======== MATERIALS PROVIDED ========

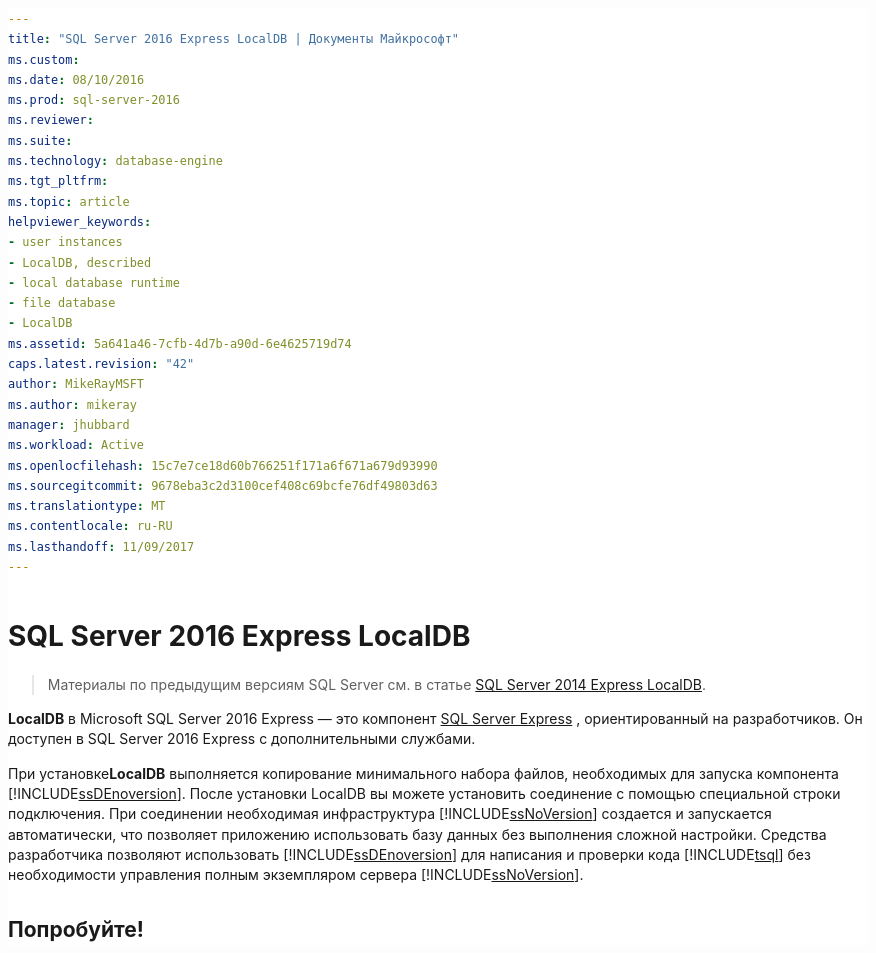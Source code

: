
 ```yaml
---
title: "SQL Server 2016 Express LocalDB | Документы Майкрософт"
ms.custom: 
ms.date: 08/10/2016
ms.prod: sql-server-2016
ms.reviewer: 
ms.suite: 
ms.technology: database-engine
ms.tgt_pltfrm: 
ms.topic: article
helpviewer_keywords:
- user instances
- LocalDB, described
- local database runtime
- file database
- LocalDB
ms.assetid: 5a641a46-7cfb-4d7b-a90d-6e4625719d74
caps.latest.revision: "42"
author: MikeRayMSFT
ms.author: mikeray
manager: jhubbard
ms.workload: Active
ms.openlocfilehash: 15c7e7ce18d60b766251f171a6f671a679d93990
ms.sourcegitcommit: 9678eba3c2d3100cef408c69bcfe76df49803d63
ms.translationtype: MT
ms.contentlocale: ru-RU
ms.lasthandoff: 11/09/2017
---
```

# <a name="sql-server-2016-express-localdb"></a>SQL Server 2016 Express LocalDB

 > Материалы по предыдущим версиям SQL Server см. в статье [SQL Server 2014 Express LocalDB](https://msdn.microsoft.com/en-US/library/hh510202(SQL.120).aspx).

**LocalDB** в Microsoft SQL Server 2016 Express — это компонент [SQL Server Express](https://msdn.microsoft.com/library/ms144275(SQL.130).aspx) , ориентированный на разработчиков. Он доступен в SQL Server 2016 Express с дополнительными службами.  

 При установке**LocalDB** выполняется копирование минимального набора файлов, необходимых для запуска компонента [!INCLUDE[ssDEnoversion](../../includes/ssdenoversion-md.md)]. После установки LocalDB вы можете установить соединение с помощью специальной строки подключения. При соединении необходимая инфраструктура [!INCLUDE[ssNoVersion](../../includes/ssnoversion-md.md)] создается и запускается автоматически, что позволяет приложению использовать базу данных без выполнения сложной настройки. Средства разработчика позволяют использовать [!INCLUDE[ssDEnoversion](../../includes/ssdenoversion-md.md)] для написания и проверки кода [!INCLUDE[tsql](../../includes/tsql-md.md)] без необходимости управления полным экземпляром сервера [!INCLUDE[ssNoVersion](../../includes/ssnoversion-md.md)]. 
 
 
 ## <a name="try-it-out"></a>Попробуйте! 
  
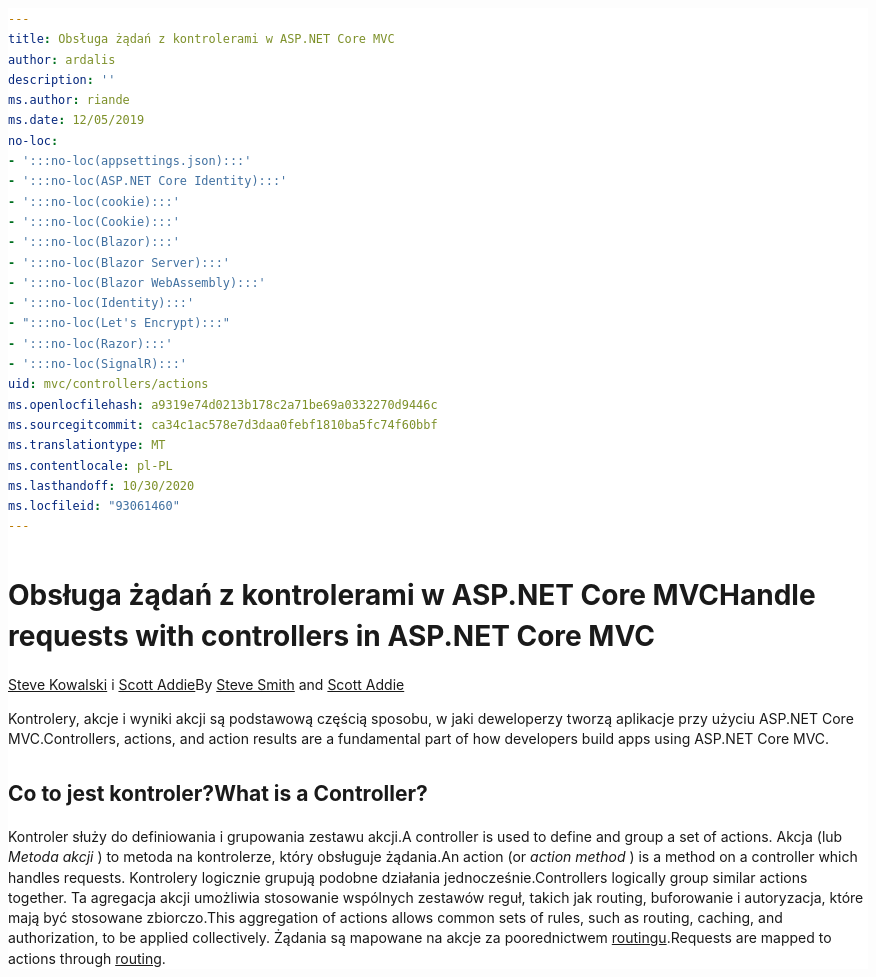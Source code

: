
 ```yaml
---
title: Obsługa żądań z kontrolerami w ASP.NET Core MVC
author: ardalis
description: ''
ms.author: riande
ms.date: 12/05/2019
no-loc:
- ':::no-loc(appsettings.json):::'
- ':::no-loc(ASP.NET Core Identity):::'
- ':::no-loc(cookie):::'
- ':::no-loc(Cookie):::'
- ':::no-loc(Blazor):::'
- ':::no-loc(Blazor Server):::'
- ':::no-loc(Blazor WebAssembly):::'
- ':::no-loc(Identity):::'
- ":::no-loc(Let's Encrypt):::"
- ':::no-loc(Razor):::'
- ':::no-loc(SignalR):::'
uid: mvc/controllers/actions
ms.openlocfilehash: a9319e74d0213b178c2a71be69a0332270d9446c
ms.sourcegitcommit: ca34c1ac578e7d3daa0febf1810ba5fc74f60bbf
ms.translationtype: MT
ms.contentlocale: pl-PL
ms.lasthandoff: 10/30/2020
ms.locfileid: "93061460"
---
```

# <a name="handle-requests-with-controllers-in-aspnet-core-mvc"></a><span data-ttu-id="075b6-102">Obsługa żądań z kontrolerami w ASP.NET Core MVC</span><span class="sxs-lookup"><span data-stu-id="075b6-102">Handle requests with controllers in ASP.NET Core MVC</span></span>

<span data-ttu-id="075b6-103">[Steve Kowalski](https://ardalis.com/) i [Scott Addie](https://github.com/scottaddie)</span><span class="sxs-lookup"><span data-stu-id="075b6-103">By [Steve Smith](https://ardalis.com/) and [Scott Addie](https://github.com/scottaddie)</span></span>

<span data-ttu-id="075b6-104">Kontrolery, akcje i wyniki akcji są podstawową częścią sposobu, w jaki deweloperzy tworzą aplikacje przy użyciu ASP.NET Core MVC.</span><span class="sxs-lookup"><span data-stu-id="075b6-104">Controllers, actions, and action results are a fundamental part of how developers build apps using ASP.NET Core MVC.</span></span>

## <a name="what-is-a-controller"></a><span data-ttu-id="075b6-105">Co to jest kontroler?</span><span class="sxs-lookup"><span data-stu-id="075b6-105">What is a Controller?</span></span>

<span data-ttu-id="075b6-106">Kontroler służy do definiowania i grupowania zestawu akcji.</span><span class="sxs-lookup"><span data-stu-id="075b6-106">A controller is used to define and group a set of actions.</span></span> <span data-ttu-id="075b6-107">Akcja (lub *Metoda akcji* ) to metoda na kontrolerze, który obsługuje żądania.</span><span class="sxs-lookup"><span data-stu-id="075b6-107">An action (or *action method* ) is a method on a controller which handles requests.</span></span> <span data-ttu-id="075b6-108">Kontrolery logicznie grupują podobne działania jednocześnie.</span><span class="sxs-lookup"><span data-stu-id="075b6-108">Controllers logically group similar actions together.</span></span> <span data-ttu-id="075b6-109">Ta agregacja akcji umożliwia stosowanie wspólnych zestawów reguł, takich jak routing, buforowanie i autoryzacja, które mają być stosowane zbiorczo.</span><span class="sxs-lookup"><span data-stu-id="075b6-109">This aggregation of actions allows common sets of rules, such as routing, caching, and authorization, to be applied collectively.</span></span> <span data-ttu-id="075b6-110">Żądania są mapowane na akcje za poorednictwem [routingu](xref:mvc/controllers/routing).</span><span class="sxs-lookup"><span data-stu-id="075b6-110">Requests are mapped to actions through [routing](xref:mvc/controllers/routing).</span></span>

========

• **EXERCISE DIRECTIONS**
Each line of the data is to be duplicated exactly; pictures stay out of the copy.

• **RESULT FOR THIS TASK**
Source code

:
 ```yaml
---
title: "SQL Server 2016 Express LocalDB | Документы Майкрософт"
ms.custom: 
ms.date: 08/10/2016
ms.prod: sql-server-2016
ms.reviewer: 
ms.suite: 
ms.technology: database-engine
ms.tgt_pltfrm: 
ms.topic: article
helpviewer_keywords:
- user instances
- LocalDB, described
- local database runtime
- file database
- LocalDB
ms.assetid: 5a641a46-7cfb-4d7b-a90d-6e4625719d74
caps.latest.revision: "42"
author: MikeRayMSFT
ms.author: mikeray
manager: jhubbard
ms.workload: Active
ms.openlocfilehash: 15c7e7ce18d60b766251f171a6f671a679d93990
ms.sourcegitcommit: 9678eba3c2d3100cef408c69bcfe76df49803d63
ms.translationtype: MT
ms.contentlocale: ru-RU
ms.lasthandoff: 11/09/2017
---
```

# <a name="sql-server-2016-express-localdb"></a>SQL Server 2016 Express LocalDB

 > Материалы по предыдущим версиям SQL Server см. в статье [SQL Server 2014 Express LocalDB](https://msdn.microsoft.com/en-US/library/hh510202(SQL.120).aspx).

**LocalDB** в Microsoft SQL Server 2016 Express — это компонент [SQL Server Express](https://msdn.microsoft.com/library/ms144275(SQL.130).aspx) , ориентированный на разработчиков. Он доступен в SQL Server 2016 Express с дополнительными службами.  

 При установке**LocalDB** выполняется копирование минимального набора файлов, необходимых для запуска компонента [!INCLUDE[ssDEnoversion](../../includes/ssdenoversion-md.md)]. После установки LocalDB вы можете установить соединение с помощью специальной строки подключения. При соединении необходимая инфраструктура [!INCLUDE[ssNoVersion](../../includes/ssnoversion-md.md)] создается и запускается автоматически, что позволяет приложению использовать базу данных без выполнения сложной настройки. Средства разработчика позволяют использовать [!INCLUDE[ssDEnoversion](../../includes/ssdenoversion-md.md)] для написания и проверки кода [!INCLUDE[tsql](../../includes/tsql-md.md)] без необходимости управления полным экземпляром сервера [!INCLUDE[ssNoVersion](../../includes/ssnoversion-md.md)]. 
 
 
 ## <a name="try-it-out"></a>Попробуйте! 
  
Source code

:
 ```yaml
---
title: Obsługa żądań z kontrolerami w ASP.NET Core MVC
author: ardalis
description: ''
ms.author: riande
ms.date: 12/05/2019
no-loc:
- ':::no-loc(appsettings.json):::'
- ':::no-loc(ASP.NET Core Identity):::'
- ':::no-loc(cookie):::'
- ':::no-loc(Cookie):::'
- ':::no-loc(Blazor):::'
- ':::no-loc(Blazor Server):::'
- ':::no-loc(Blazor WebAssembly):::'
- ':::no-loc(Identity):::'
- ":::no-loc(Let's Encrypt):::"
- ':::no-loc(Razor):::'
- ':::no-loc(SignalR):::'
uid: mvc/controllers/actions
ms.openlocfilehash: a9319e74d0213b178c2a71be69a0332270d9446c
ms.sourcegitcommit: ca34c1ac578e7d3daa0febf1810ba5fc74f60bbf
ms.translationtype: MT
ms.contentlocale: pl-PL
ms.lasthandoff: 10/30/2020
ms.locfileid: "93061460"
---
```

# <a name="handle-requests-with-controllers-in-aspnet-core-mvc"></a><span data-ttu-id="075b6-102">Obsługa żądań z kontrolerami w ASP.NET Core MVC</span><span class="sxs-lookup"><span data-stu-id="075b6-102">Handle requests with controllers in ASP.NET Core MVC</span></span>

<span data-ttu-id="075b6-103">[Steve Kowalski](https://ardalis.com/) i [Scott Addie](https://github.com/scottaddie)</span><span class="sxs-lookup"><span data-stu-id="075b6-103">By [Steve Smith](https://ardalis.com/) and [Scott Addie](https://github.com/scottaddie)</span></span>

<span data-ttu-id="075b6-104">Kontrolery, akcje i wyniki akcji są podstawową częścią sposobu, w jaki deweloperzy tworzą aplikacje przy użyciu ASP.NET Core MVC.</span><span class="sxs-lookup"><span data-stu-id="075b6-104">Controllers, actions, and action results are a fundamental part of how developers build apps using ASP.NET Core MVC.</span></span>

## <a name="what-is-a-controller"></a><span data-ttu-id="075b6-105">Co to jest kontroler?</span><span class="sxs-lookup"><span data-stu-id="075b6-105">What is a Controller?</span></span>

<span data-ttu-id="075b6-106">Kontroler służy do definiowania i grupowania zestawu akcji.</span><span class="sxs-lookup"><span data-stu-id="075b6-106">A controller is used to define and group a set of actions.</span></span> <span data-ttu-id="075b6-107">Akcja (lub *Metoda akcji* ) to metoda na kontrolerze, który obsługuje żądania.</span><span class="sxs-lookup"><span data-stu-id="075b6-107">An action (or *action method* ) is a method on a controller which handles requests.</span></span> <span data-ttu-id="075b6-108">Kontrolery logicznie grupują podobne działania jednocześnie.</span><span class="sxs-lookup"><span data-stu-id="075b6-108">Controllers logically group similar actions together.</span></span> <span data-ttu-id="075b6-109">Ta agregacja akcji umożliwia stosowanie wspólnych zestawów reguł, takich jak routing, buforowanie i autoryzacja, które mają być stosowane zbiorczo.</span><span class="sxs-lookup"><span data-stu-id="075b6-109">This aggregation of actions allows common sets of rules, such as routing, caching, and authorization, to be applied collectively.</span></span> <span data-ttu-id="075b6-110">Żądania są mapowane na akcje za poorednictwem [routingu](xref:mvc/controllers/routing).</span><span class="sxs-lookup"><span data-stu-id="075b6-110">Requests are mapped to actions through [routing](xref:mvc/controllers/routing).</span></span>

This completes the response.